Dean Sanderson (Tony Goldwyn, Ghost, The Last Samurai) & Harry Mckenna (Donald Sutherland) are partners of an anonymous corporate, undertaking contract killings. One of their ace assassin, also known as mechanic is Arthur Bishop (Jason Stathom). He prides in the fact that the success of his job, lies in his dialogue "The best jobs are the ones nobody ever knew you were there." After carrying out a hit on a Columbian drug lord, killing him in the swimming pool, he is hired by Dean to kill Harry, for a job gone wrong in Cape Town, which Dean believes was a sold-off by Harry. Due to Harrys kinship with Bishop, Bishop is able to deceive Harry easily, before killing him. Harrys no good son, Steve (Ben Foster, X-Men The Last Stand, Hostage, Alpha Dog) wants to avenge his fathers death by killing off all possible car jackers. An attempt which is foiled by Bishop. Now, Bishop, out of guilt, takes Steve under his mentorship, to train him in the business of killing. After a couple of assignments, the two develop a particularly odd bond. One out for revenge, one for redemption.
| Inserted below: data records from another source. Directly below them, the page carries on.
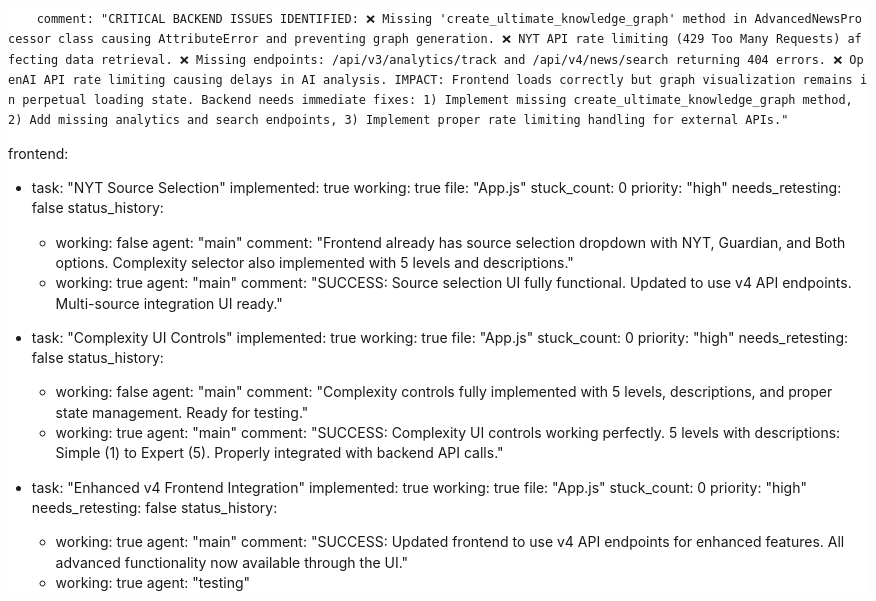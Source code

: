         comment: "CRITICAL BACKEND ISSUES IDENTIFIED: ❌ Missing 'create_ultimate_knowledge_graph' method in AdvancedNewsProcessor class causing AttributeError and preventing graph generation. ❌ NYT API rate limiting (429 Too Many Requests) affecting data retrieval. ❌ Missing endpoints: /api/v3/analytics/track and /api/v4/news/search returning 404 errors. ❌ OpenAI API rate limiting causing delays in AI analysis. IMPACT: Frontend loads correctly but graph visualization remains in perpetual loading state. Backend needs immediate fixes: 1) Implement missing create_ultimate_knowledge_graph method, 2) Add missing analytics and search endpoints, 3) Implement proper rate limiting handling for external APIs."

frontend:
  - task: "NYT Source Selection"
    implemented: true
    working: true
    file: "App.js"
    stuck_count: 0
    priority: "high"
    needs_retesting: false
    status_history:
      - working: false
        agent: "main"
        comment: "Frontend already has source selection dropdown with NYT, Guardian, and Both options. Complexity selector also implemented with 5 levels and descriptions."
      - working: true
        agent: "main"
        comment: "SUCCESS: Source selection UI fully functional. Updated to use v4 API endpoints. Multi-source integration UI ready."

  - task: "Complexity UI Controls"
    implemented: true
    working: true
    file: "App.js"
    stuck_count: 0
    priority: "high"
    needs_retesting: false
    status_history:
      - working: false
        agent: "main"
        comment: "Complexity controls fully implemented with 5 levels, descriptions, and proper state management. Ready for testing."
      - working: true
        agent: "main"
        comment: "SUCCESS: Complexity UI controls working perfectly. 5 levels with descriptions: Simple (1) to Expert (5). Properly integrated with backend API calls."

  - task: "Enhanced v4 Frontend Integration"
    implemented: true
    working: true
    file: "App.js"
    stuck_count: 0
    priority: "high"
    needs_retesting: false
    status_history:
      - working: true
        agent: "main"
        comment: "SUCCESS: Updated frontend to use v4 API endpoints for enhanced features. All advanced functionality now available through the UI."
      - working: true
        agent: "testing"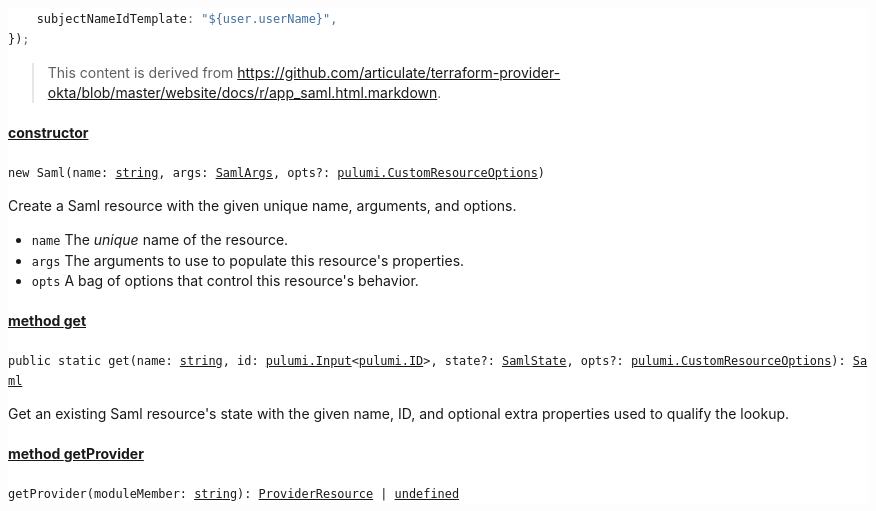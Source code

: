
 ```typescript
    subjectNameIdTemplate: "${user.userName}",
});
```

> This content is derived from https://github.com/articulate/terraform-provider-okta/blob/master/website/docs/r/app_saml.html.markdown.

<h4 class="pdoc-member-header" id="Saml-constructor">
<a class="pdoc-child-name" href="https://github.com/pulumi/pulumi-okta/blob/{{< param git_sha >}}/sdk/nodejs/app/saml.ts#L246"> <b>constructor</b></a>
</h4>


<pre class="highlight"><code><span class='kd'></span><span class='kd'>new</span> Saml(name: <span class='kd'><a href='https://developer.mozilla.org/en-US/docs/Web/JavaScript/Reference/Global_Objects/String'>string</a></span>, args: <a href='#SamlArgs'>SamlArgs</a>, opts?: <a href='/docs/reference/pkg/nodejs/pulumi/pulumi/#CustomResourceOptions'>pulumi.CustomResourceOptions</a>)</code></pre>


Create a Saml resource with the given unique name, arguments, and options.

* `name` The _unique_ name of the resource.
* `args` The arguments to use to populate this resource&#39;s properties.
* `opts` A bag of options that control this resource&#39;s behavior.

<h4 class="pdoc-member-header" id="Saml-get">
<a class="pdoc-child-name" href="https://github.com/pulumi/pulumi-okta/blob/{{< param git_sha >}}/sdk/nodejs/app/saml.ts#L53">method <b>get</b></a>
</h4>


<pre class="highlight"><code><span class='kd'>public static </span>get(name: <span class='kd'><a href='https://developer.mozilla.org/en-US/docs/Web/JavaScript/Reference/Global_Objects/String'>string</a></span>, id: <a href='/docs/reference/pkg/nodejs/pulumi/pulumi/#Input'>pulumi.Input</a>&lt;<a href='/docs/reference/pkg/nodejs/pulumi/pulumi/#ID'>pulumi.ID</a>&gt;, state?: <a href='#SamlState'>SamlState</a>, opts?: <a href='/docs/reference/pkg/nodejs/pulumi/pulumi/#CustomResourceOptions'>pulumi.CustomResourceOptions</a>): <a href='#Saml'>Saml</a></code></pre>


Get an existing Saml resource's state with the given name, ID, and optional extra
properties used to qualify the lookup.

<h4 class="pdoc-member-header" id="Saml-getProvider">
<a class="pdoc-child-name" href="https://github.com/pulumi/pulumi-okta/blob/{{< param git_sha >}}/sdk/nodejs/app/saml.ts#L44">method <b>getProvider</b></a>
</h4>


<pre class="highlight"><code><span class='kd'></span>getProvider(moduleMember: <span class='kd'><a href='https://developer.mozilla.org/en-US/docs/Web/JavaScript/Reference/Global_Objects/String'>string</a></span>): <a href='/docs/reference/pkg/nodejs/pulumi/pulumi/#ProviderResource'>ProviderResource</a> | <span class='kd'><a href='https://developer.mozilla.org/en-US/docs/Web/JavaScript/Reference/Global_Objects/undefined'>undefined</a></span></code></pre>

<h4 class="pdoc-member-header" id="Saml-isInstance">
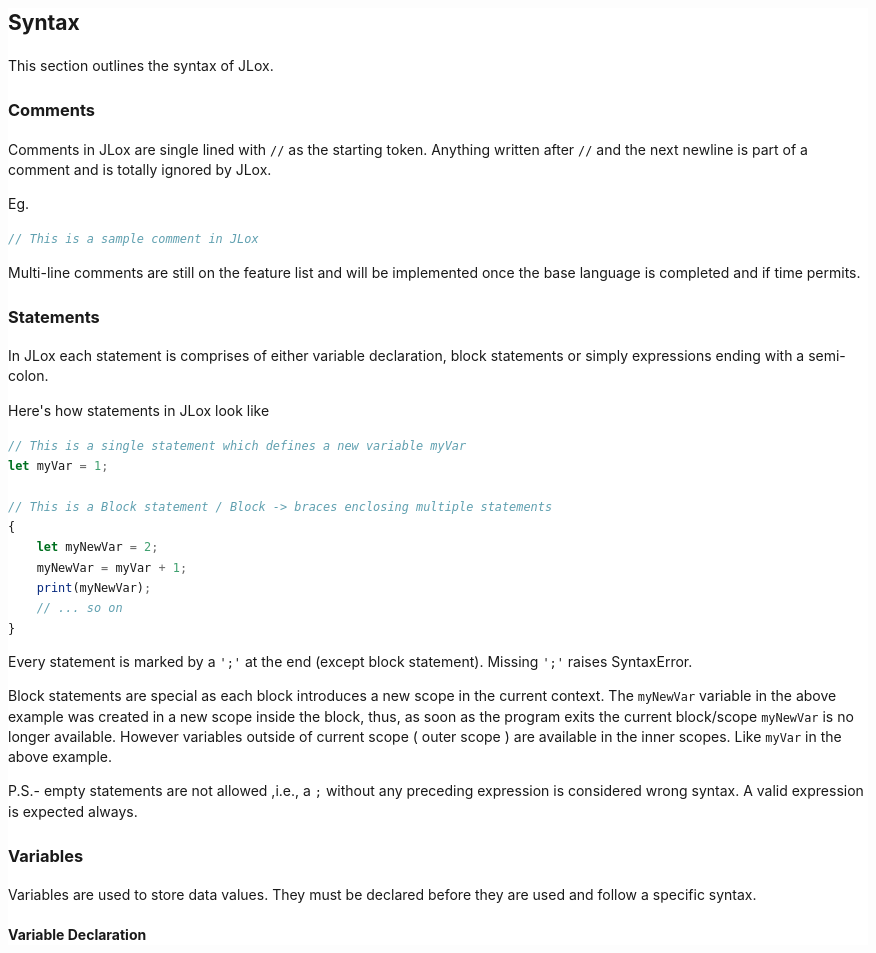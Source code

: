 ## Syntax

This section outlines the syntax of JLox.

### Comments

Comments in JLox are single lined with `//` as the starting token. Anything written after `//` and the next newline is part of a comment and is totally ignored by JLox.

Eg.
```javascript
// This is a sample comment in JLox
```

Multi-line comments are still on the feature list and will be implemented once the base language is completed and if time permits.

### Statements

In JLox each statement is comprises of either variable declaration, block statements or simply expressions ending with a semi-colon.

Here's how statements in JLox look like
```javascript
// This is a single statement which defines a new variable myVar
let myVar = 1;

// This is a Block statement / Block -> braces enclosing multiple statements
{
    let myNewVar = 2;
    myNewVar = myVar + 1;
    print(myNewVar);
    // ... so on
}
```

Every statement is marked by a `';'` at the end (except block statement). Missing `';'` raises SyntaxError.

Block statements are special as each block introduces a new scope in the current context. The `myNewVar` variable in the above example was created in a new scope inside the block, thus, as soon as the program exits the current block/scope `myNewVar` is no longer available. However variables outside of current scope ( outer scope ) are available in the inner scopes. Like `myVar` in the above example.

P.S.- empty statements are not allowed ,i.e., a `;` without any preceding expression is considered wrong syntax. A valid expression is expected always.

### Variables

Variables are used to store data values. They must be declared before they are used and follow a specific syntax.

#### Variable Declaration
Simon West (Lara Croft: Tomb Raider, Con Air, The Generals Daughter) does not mess with the subject of the original Bronson film, but adds his touch to it. He presents the film in such a manner, wherein past a point the viewer tends to live the tension. Seeing Steves character deviate from the path as shown by Bishop, and adding his own twisted touch to it, Steve comes across as a maniac killer in the making. A process, which is clinical for Bishop, becomes enjoyable for Steve. The climax, did have me on my seat, when Steve realizes the true identity of his fathers killer. Along with Mark Ishams background score, and gritty cinematography by Eric Schmidt, The Mechanic is a treat to watch because there is nothing new in the subject, so it all boils down to the treatment. Love the slo-mo action pieces, very old school.
Donald Sutherland as the crippled Harry plays a good cameo. One can see the pity in his eyes when Bishop confronts him. Goldwyn as the cunning Dean is given a positive shade as a caring father. Ben Foster as the drifter son plays the part to perfection. His initial vulnerability, his attempted bravado with Burke and then the transformation to a calculated killer, is scary. Ever since the truth dawns upon him, there is a certain unpredictable uneasiness, which keeps you praying to avoid the inevitable. His dead pan eyes add a certain amount of menace
Stathom as the ruthless killer, plays a part, oft played by him. He is efficient, smart, nimble on his toes. His entire persona is more of a street fighter rather than Bond. He is the best possible person for this genre. His lack of emotions, be it while killing his victims or during his one night stands with his regular hooker (Mini Anden).
If you like action flicks, which are not heavy on the head and with moderate performances, then you will enjoy this film. There are quite a few dialogues in the film which remind you of the 70s, action thrillers, especially Deans threat to Bishop Im going to put so much money on your head that when you look in the mirror, your reflection is going to want to shoot you.